The January 1229 death of Albert of Riga caused a diocesan feud in the Archbishopric of Riga, as two rival candidates were elected. Pope Gregory IX, through cardinal Otto of Tonengo, tasked Baldwin of Alna as papal legate to resolve the dispute. After securing the submission of Courland, Baldwin soon found himself in conflict with various factions in Livonia, fleeing to Dünamünde and temporarily leaving Livonia in early 1232. The pope made him bishop of Semigallia and gave him papal legation throughout much of Livonia, and Baldwin returned by 1233. He tried to take the castle of Reval (modern Tallinn) from the Sword Brothers, but in c. August–September 1233 they defeated Baldwin, who excommunicated many Sword Brothers in retaliation.

At that point, Livonia was divided into two camps: Baldwin's Bishopric of Semigallia, the Bishopric of Dorpat and the late Albert of Riga's Buxhöveden family plus several monasteries, most Estonians and Curonians, versus the Livonian Sword Brothers, Nicholas' Bishopric of Riga, and the city of Riga. Previous generations of historians have argued that Baldwin attempted to make the whole Baltic region an ecclesiastical state, but Manfred Hellmann (1993) refuted this idea as "fanciful speculation". Similarly, the traditional assertion that Baldwin had extensive plans to conquer and convert eastwards into parts of Pskov and Novgorod do not stand up under scrutiny, showing that papal correspondence with Baldwin was primarily concerned with ending the internal conflict in Livonia on terms favourable to Rome. Therefore, no Livonian faction was allowed to form an alliance with an external power, be they pagan or Novgorodian, to prevent the internal conflict from spilling over and threaten Livonia's external security.

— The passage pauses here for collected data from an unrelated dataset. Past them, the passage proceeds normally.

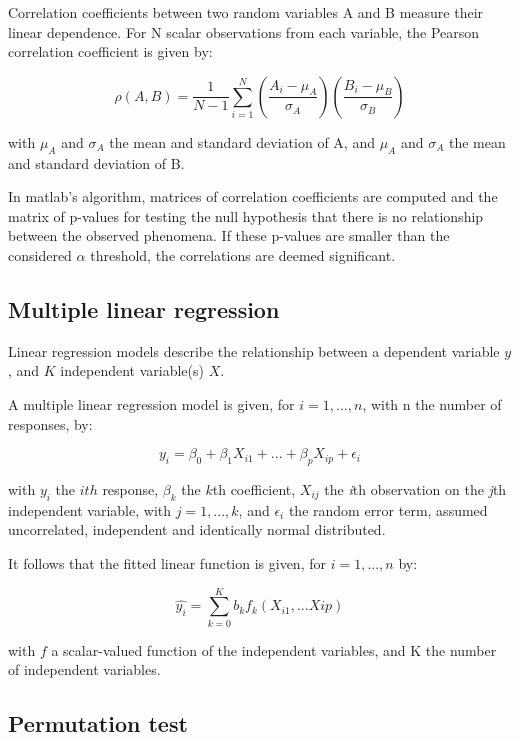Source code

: Correlation coefficients between two random variables A and B measure their linear dependence. For N scalar observations from each variable, the Pearson correlation coefficient is given by:

\begin{equation}
\rho(A, B) = \dfrac{1}{N-1} \sum_{i=1}^N \left( \dfrac{A_i - \mu _A}{\sigma _A}\right) \left( \dfrac{B_i - \mu_B}{\sigma _B}\right)
\end{equation}

with $\mu_A$ and $\sigma_A$ the mean and standard deviation of A, and $\mu_A$ and $\sigma_A$ the mean and standard deviation of B.

In matlab's algorithm, matrices of correlation coefficients are computed and the matrix of p-values for testing the null hypothesis that there is no relationship between the observed phenomena. If these p-values are smaller than the considered $\alpha$ threshold, the correlations are deemed significant.

\subsection{Multiple linear regression}
\label{subsec:subcsectionC}

Linear regression models describe the relationship between a dependent variable $y$, and $K$ independent variable(s) $X$.

A multiple linear regression model is given, for $i=1,...,n$, with n the number of responses, by:

\begin{equation}
y_i=\beta_0 + \beta_1 X_{i1}+...+\beta_p X_{ip}+\epsilon_i
\end{equation}

with $y_i$ the $ith$ response, $\beta_k$ the $k$th coefficient, $X_{ij}$ the \textit{i}th observation on the \textit{j}th independent variable, with $j=1,...,k$, and $\epsilon_i$ the random error term, assumed uncorrelated, independent and identically normal distributed. 

It follows that the fitted linear function is given, for $i=1, ..., n$ by:

\begin{equation}
\hat{y_i}= \sum _{k=0}^K b_k f_k(X_{i1},...X{ip})
\end{equation}

with $f$ a scalar-valued function of the independent variables, and K the number of independent variables.
\subsection{Permutation test}


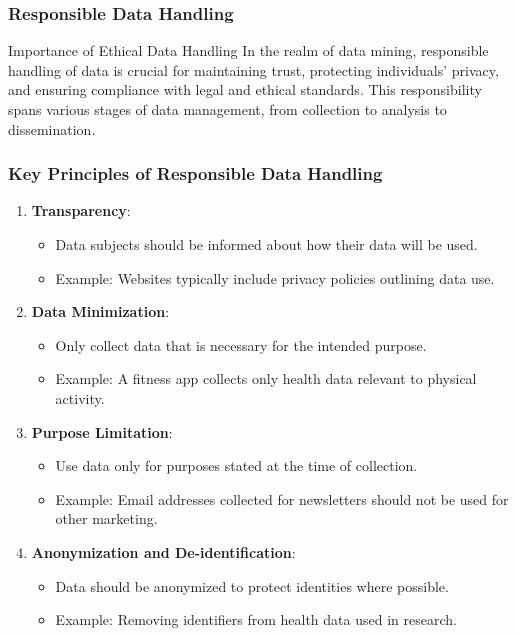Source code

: \documentclass[aspectratio=169]{beamer}
\begin{document}
\begin{frame}[fragile]
  \frametitle{Responsible Data Handling}
  \begin{block}{Importance of Ethical Data Handling}
    In the realm of data mining, responsible handling of data is crucial for maintaining trust, protecting individuals' privacy, and ensuring compliance with legal and ethical standards. This responsibility spans various stages of data management, from collection to analysis to dissemination.
  \end{block}
\end{frame}

\begin{frame}[fragile]
  \frametitle{Key Principles of Responsible Data Handling}
  \begin{enumerate}
    \item \textbf{Transparency}:
      \begin{itemize}
        \item Data subjects should be informed about how their data will be used.
        \item Example: Websites typically include privacy policies outlining data use.
      \end{itemize}
    
    \item \textbf{Data Minimization}:
      \begin{itemize}
        \item Only collect data that is necessary for the intended purpose.
        \item Example: A fitness app collects only health data relevant to physical activity.
      \end{itemize}
    
    \item \textbf{Purpose Limitation}:
      \begin{itemize}
        \item Use data only for purposes stated at the time of collection.
        \item Example: Email addresses collected for newsletters should not be used for other marketing.
      \end{itemize}
    
    \item \textbf{Anonymization and De-identification}:
      \begin{itemize}
        \item Data should be anonymized to protect identities where possible.
        \item Example: Removing identifiers from health data used in research.
      \end{itemize}
    

\end{enumerate}
\end{frame}
\end{document}
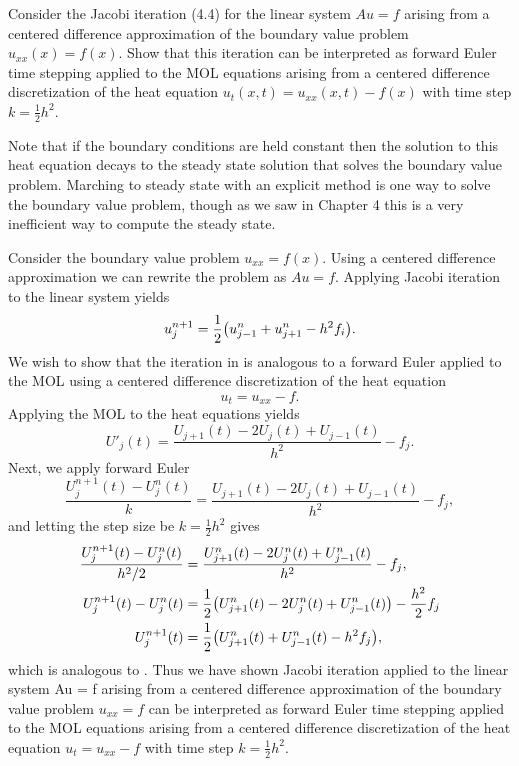 \documentclass[12pt]{report}
\begin{document}
\begin{problem}
    Consider the Jacobi iteration (4.4) for the linear system $A u=f$ arising from a centered difference approximation of the boundary value problem $u_{x x}(x)=f(x)$. Show that this iteration can be interpreted as forward Euler time stepping applied to the MOL equations arising from a centered difference discretization of the heat equation $u_{t}(x, t)=u_{x x}(x, t)-f(x)$ with time step $k=\frac{1}{2} h^{2}$.
  
  Note that if the boundary conditions are held constant then the solution to this heat equation decays to the steady state solution that solves the boundary value problem. Marching to steady state with an explicit method is one way to solve the boundary value problem, though as we saw in Chapter 4 this is a very inefficient way to compute the steady state. 
\end{problem}

\begin{solution}

    \noindent
    Consider the boundary value problem $u_{xx} = f(x)$. Using a centered difference approximation we can rewrite the problem as $Au = f$. Applying Jacobi iteration to the linear system yields
    \begin{equation} \label{6sol}
      u_{j}^{n+1} = \frac{1}{2}{\left(u_{j-1}^{n} + u_{j+1}^{n} - h^2 f_i\right)}.      
    \end{equation}
    We wish to show that the iteration in  is analogous to a forward Euler applied to the MOL using a centered difference discretization of the heat equation
    \[
      u_t = u_{xx} - f.
    \]
    Applying the MOL to the heat equations yields
    \[
      U'_j(t) = \frac{U_{j+1}(t) - 2U_j(t) + U_{j-1}(t)}{h^2} - f_j.
    \]
    Next, we apply forward Euler
    \[
      \frac{U_{j}^{n+1}(t) - U_{j}^{n}(t)}{k} = \frac{U_{j+1}(t) - 2U_j(t) + U_{j-1}(t)}{h^2} - f_j,
    \]
    and letting the step size be $k = \frac{1}{2}h^2$ gives
    \begin{align*}
      \frac{U_{j}^{n+1}(t) - U_{j}^{n}(t)}{h^2/2} &= \frac{U_{j+1}^n(t) - 2U_j^n(t) + U_{j-1}^n(t)}{h^2} - f_j,\\
      U_{j}^{n+1}(t) - U_{j}^{n}(t) &= \frac{1}{2}{\left(U_{j+1}^n(t) - 2U_j^n(t) + U_{j-1}^n(t)\right)} - \frac{h^2}{2}f_j\\
      U_{j}^{n+1}(t) &= \frac{1}{2}{\left(U_{j+1}^n(t) + U_{j-1}^n(t) - h^2f_j\right)},\\
    \end{align*}
    which is analogous to . Thus we have shown Jacobi iteration applied to the linear system Au = f arising from a centered difference approximation of the boundary value problem $u_{xx} = f$ can be interpreted as forward Euler time stepping applied to the MOL equations arising from a centered difference discretization of the heat equation $u_t = u_{xx} - f$ with time step $k = \frac{1}{2}h^2$. 

\end{solution}
\end{document}
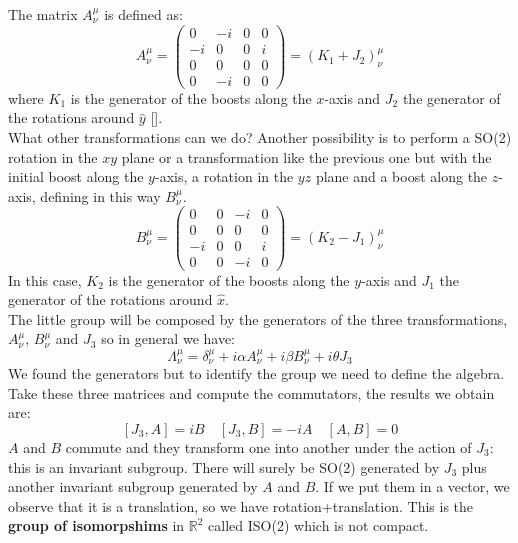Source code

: \documentclass[../main.tex]{subfiles}
\begin{document}
The matrix $A^\mu_\nu$ is defined as:
\[
A^\mu_\nu=\left(\begin{array}{cccc}
    0 & -i & 0 & 0 \\
    -i & 0 & 0 & i \\
    0 & 0 & 0 & 0 \\
    0 & -i & 0 & 0
\end{array}\right)=(K_1+J_2)^\mu_\nu
\]
where $K_1$ is the generator of the boosts along the $x$-axis and $J_2$ the generator of the rotations around $\hat{y}$ [].\\
What other transformations can we do? Another possibility is to perform a SO(2) rotation in the $xy$ plane or a transformation like the previous one but with the initial boost along the $y$-axis, a rotation in the $yz$ plane and a boost along the $z$-axis, defining in this way $B^\mu_\nu$.
\[
B^\mu_\nu=\left(\begin{array}{cccc}
    0 & 0 & -i & 0 \\
    0 & 0 & 0 & 0 \\
    -i & 0 & 0 & i \\
    0 & 0 & -i & 0
\end{array}\right)=(K_2-J_1)^\mu_\nu
\]
In this case, $K_2$ is the generator of the boosts along the $y$-axis and $J_1$ the generator of the rotations around $\hat{x}$.\\
The little group will be composed by the generators of the three transformations, $A^\mu_\nu$, $B^\mu_\nu$ and $J_3$ so in general we have:\marginnote{\[
J_3=\left(\begin{array}{cccc}
    0 & 0 & 0 & 0 \\
    0 & 0 & -i & 0 \\
    0 & +i & 0 & 0 \\
    0 & 0 & 0 & 0
\end{array}\right)
\]}
\[
\Lambda^\mu_\nu=\delta^\mu_\nu+i\alpha A^\mu_\nu+i\beta B^\mu_\nu+i\theta J_3
\]
We found the generators but to identify the group we need to define the algebra. Take these three matrices and compute the commutators, the results we obtain are:
\[
[J_3,A]=iB \quad [J_3,B]=-iA \quad [A,B]=0
\]
$A$ and $B$ commute and they transform one into another under the action of $J_3$: this is an invariant subgroup. There will surely be SO(2) generated by $J_3$ plus another invariant subgroup generated by $A$ and $B$. If we put them in a vector, we observe that it is a translation, so we have rotation+translation. This is the \textbf{group of isomorpshims} in $\mathbb{R}^2$ called ISO(2) which is not compact.\\
\end{document}
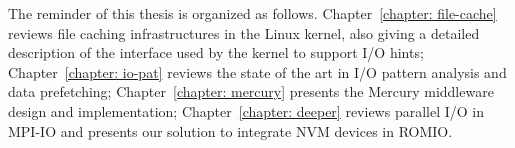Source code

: The reminder of this thesis is organized as follows. Chapter~\ref{chapter: file-cache} reviews file caching infrastructures in the Linux kernel, also giving a detailed description of the interface used by the kernel
to support I/O hints; Chapter~\ref{chapter: io-pat} reviews the state of the art in I/O pattern analysis and data prefetching; Chapter~\ref{chapter: mercury} presents the Mercury middleware design and implementation;
Chapter~\ref{chapter: deeper} reviews parallel I/O in MPI-IO and presents our solution to integrate NVM devices in ROMIO.

%
%

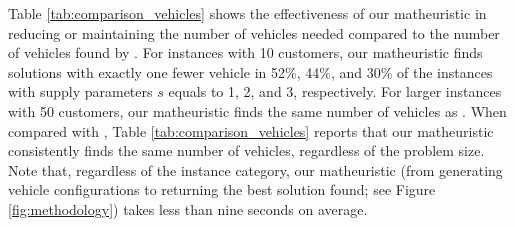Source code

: \documentclass[11pt]{elsarticle}
\theoremstyle{plain}
\begin{document}
\begin{table}[htbp]
  \centering
  \caption{Comparison between the number of vehicles obtained by our matheuristic and those of \cite{henke2015multi} and \cite{henke2019branch}.}
  \label{tab:comparison_vehicles}%
\end{table}%

Table \ref{tab:comparison_vehicles} shows the effectiveness of our matheuristic in reducing or maintaining the number of vehicles needed compared to the number of vehicles found by \cite{henke2015multi}. For instances with 10 customers, our matheuristic finds solutions with exactly one fewer vehicle in 52\%, 44\%, and 30\% of the instances with supply parameters $s$ equals to 1, 2, and 3, respectively. For larger instances with 50 customers, our matheuristic finds the same number of vehicles as \cite{henke2015multi}.
When compared with \cite{henke2019branch}, Table \ref{tab:comparison_vehicles} reports that our matheuristic consistently finds the same number of vehicles, regardless of the problem size.
Note that, regardless of the instance category, our matheuristic (from generating vehicle configurations to returning the best solution found; see Figure \ref{fig:methodology}) takes less than nine seconds on average.
\end{document}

In 1234, the pope recalled Baldwin, and replaced him with William of Modena. The pope did not give a verdict until April 1236, when the Sword Brothers were tasked to return Reval to the Danish king. The terms of the agreement were not finalised until the Treaty of Stensby (7 June 1238), when the Livonian Sword Brothers, crushed at Saule and now submitted to the Teutonic Order, relinquished their claims to Reval and much of northern Estonia to Denmark, and to share future territorial gains with two-thirds for the Danish king and one third for the Livonian Order.

=== Livonian Order, the Bishoprics and Riga from 1237 until 1418 ===

Medieval Livonia ca. 1260.

The Livonian Order was a largely autonomous branch of the Teutonic Knights (or Teutonic Order) and a member of the Livonian Confederation from 1418 to 1561. After being defeated by Lithuanian forces in the 1236 Battle of Saule, the remnants of the Livonian Brothers of the Sword were incorporated into the Teutonic Knights as the Livonian Order in 1237. Between 1237 and 1290, the Livonian Order conquered all of Courland, Livonia, and Semigallia, but their attack on northern Russia was repelled in the Battle of Rakvere (1268). In 1346, after the St. George's Night Uprising the Order purchased the rest of Estonia from King Valdemar IV of Denmark. The Chronicle of Henry of Livonia and the Livonian Rhymed Chronicle describe conditions within the Order's territory. The Teutonic Order fell into decline following its defeat in the Battle of Grunwald in 1410 and the secularization of its Prussian territories by Albert of Brandenburg in 1525, but the Livonian Order managed to maintain an independent existence.

=== Livonian Confederation (1418–1561) ===

In 1418, the Archbishop of Riga, Johannes Ambundii, organised the five ecclesiastical states of the Holy Roman Empire in Medieval Livonia (Livonian Order, Courland, Ösel–Wiek, Dorpat and Riga) into the Livonian Confederation.
A diet or Landtag was formed in 1419. The city of Walk was chosen as the site of the diet.

From the 14th to the 16th centuries, Middle Low German – as spoken in the towns of the Hanseatic League — functioned as the established language of the Livonian lands, but High German subsequently succeeded it as the official language in the course of the 16th and 17th centuries.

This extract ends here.